Low Trapping Effects and High Electron Confinement in Short AlN/GaN-On-SiC HEMTs by Means of a Thin AlGaN Back Barrier

In this paper, we report on an enhancement of mm-wave power performances with a vertically scaled AlN/GaN heterostructure. An AlGaN back barrier is introduced underneath a non-intentionally doped GaN channel layer, enabling the prevention of punch-through effects and related drain leakage current under a high electric field while using a moderate carbon concentration into the buffer. By carefully tuning the Al concentration into the back barrier layer, the optimized heterostructure offers a unique combination of electron confinement and low trapping effects up to high drain bias for a gate length as short as 100 nm.

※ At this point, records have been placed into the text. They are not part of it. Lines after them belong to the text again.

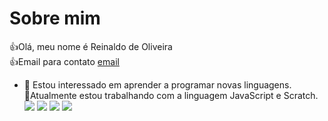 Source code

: # Sobre mim
👍Olá, meu nome é Reinaldo de Oliveira  
 👍Email para contato [email](oliveira.reinaldo@escola.pr.gov.br)
- 👀 Estou interessado em aprender a programar novas linguagens.  
 🌱Atualmente estou  trabalhando com a linguagem JavaScript e Scratch.  
![](https://img.shields.io/badge/Scratch-4D97FF?style=for-the-badge&logo=Scratch&logoColor=white)
![](https://img.shields.io/badge/JavaScript-323330?style=for-the-badge&logo=javascript&logoColor=F7DF1E)
![](https://img.shields.io/badge/HTML5-E34F26?style=for-the-badge&logo=html5&logoColor=white)
![](https://img.shields.io/badge/PHP-777BB4?style=for-the-badge&logo=php&logoColor=white)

Consequently, pulsed (CW) Load-Pull measurements at 40 GHz revealed outstanding performances with a record power-added efficiency of 70% (66%) under high output power density at V-DS = 20 V. These results demonstrate the interest of this approach for future millimeter-wave applications.

Automated summary

This paper presents an enhancement of mm-wave power performances using a vertically scaled AlN/GaN heterostructure. The introduction of an AlGaN back barrier underneath a non-intentionally doped GaN channel layer prevents punch-through effects and drain leakage current, while maintaining a moderate carbon concentration in the buffer layer. By carefully tuning the Al concentration in the back barrier layer, the optimized heterostructure provides electron confinement and low trapping effects up to high drain bias for a gate length as short as 100 nm. Load-Pull measurements at 40 GHz showed outstanding performances with a record power-added efficiency of 70% (66%) under high output power density at V-DS = 20 V. These results demonstrate the potential of this approach for future millimeter-wave applications.